From this vantage, he can see that the flats are a vast muddy lake fed by a spigot in the distance, a series of spigots that climb up and into the low belly of the clouds—waterfalls, each mounting on the shoulders of the next. When he was here to release the raccoons, there were no waterfalls. The sun illuminated thin threads of water as far as he could see back into the hills, dragonflies danced and hovered, the stream rolled lazily into its shallow pools and trickled through the yellow grasping roots of the willows that were like fingers, like claws. He’s angry suddenly. Angry at himself. How could he have been so stupid as to fail to appreciate what canyons were, how they’d come to exist, what rain meant in a state of nature? But then, if they’d waited for a day struck with sunshine when everybody afloat was out cluttering the channel, they might as well have radioed ahead to tell the Park Service goons to come and arrest them. They had to slip out in the rain, no choice. And no choice now but to start down the other side and get this done.
“So, look,” he says, “the plan is we’re going to have to work our way around on the slope there, just above where the water is, because the water’s up now and it’s washed out the trail we were going to take . . .”

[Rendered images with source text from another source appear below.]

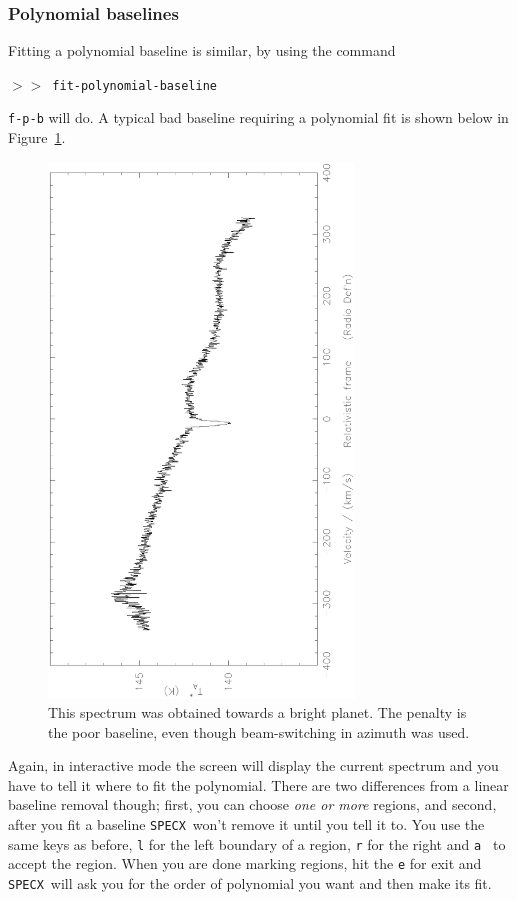 \documentclass[11pt,twoside]{article}
\newcommand{\SPECX}{{\tt SPECX}}
\newcommand{\SP}{{$>\!>$}}
\begin{document}
\subsubsection{Polynomial baselines}
\label{sec:poly-baselines}
Fitting a polynomial baseline is similar, by using the command

\SP\ \verb|fit-polynomial-baseline|

{\tt f-p-b} will do. A typical bad baseline requiring a polynomial fit
is shown below in Figure~\ref{fig:specx_badbaseline}.

\begin{figure}[htb]
\centering
\includegraphics[angle=-90,width=3.2in]{sc8_badbaseline.ps}
\vspace*{-0.5cm}
\begin{center}
\begin{minipage}[t]{5in}
\caption[Typical bad baseline]
{\small{This spectrum was obtained towards a bright planet. The
penalty is the poor baseline, even though beam-switching in azimuth
was used.  }}
\label{fig:specx_badbaseline}
\end{minipage}
\end{center}
\end{figure}

Again, in interactive mode the screen will display the current
spectrum and you have to tell it where to fit the polynomial.  There
are two differences from a linear baseline removal though; first, you
can choose {\it one or more} regions, and second, after you fit a 
baseline \SPECX\
won't remove it until you tell it to.  You use the same keys as
before, {\tt l} for the left boundary of a region, {\tt r} for the
right and {\tt a } to accept the region. When you are done marking
regions, hit the {\tt e} for exit and \SPECX\ will ask you for the
order of polynomial you want and then make its fit. 
\end{document}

They all look out across the valley to where the water races through the distant gap in discolored streaks and chutes. Nobody says anything. The rain is steady, a straight fall, beating at their caps and shoulders, setting the ground at their feet in motion.
“It’s going to be steep, it’s going to be hell on your ankles, maybe, but it’s doable.” He turns to Toni Walsh. “You okay with this? Because whenever it gets too much, you just tell me, okay?”
Hunched, pale, a streak of yellowish mud painted across her cheek like a tribal cicatrice, she just shrugs. “I don’t know,” she says after a moment, and here’s that stab at a smile again—a good sign, a very good sign—“I’m afraid I’m more of a city girl. But anything for a story, right?”
And now Kelly speaks up—Kelly, definitely Kelly, with her PETA patch and her moon face and pinched disapproving lips. It comes to him that she looks nothing like Suzanne, at least not facially. “What about mudslides,” she says. “I mean, the possibility of a mudslide? You see that depression there, that bowl?” She points to the long scooped-out incline they’ll have to traverse to get up-canyon. “That was a massive slide at one time, you can see it.”
“Yeah, well, we’re just going to have to take that chance, because I’ve been out in weather like this a thousand times—I mean, haven’t you? Haven’t we all? And it might put the pig killers off for a day or two, but you know they’re sitting back oiling their rifles. Just waiting.”
The rain chooses that moment to intensify, a sudden ratcheting up of the ante. His hair hangs limp beneath the sodden cap, drip, drip, drip. He wants to be reasonable, wants to control these people by controlling himself, but that isn’t an option, not anymore. “Fuck it. I’m not going to stand around debating. You want to stay here, stay, be my guest. But I’m out of here, right now, right this minute.” And he’s moving suddenly, dropping down the slope on the other side, riding a sludge of loose stone and mud in exaggerated steps, so worked up he never even bothers to see if they’re following him—but they are, he knows they are. They have to be.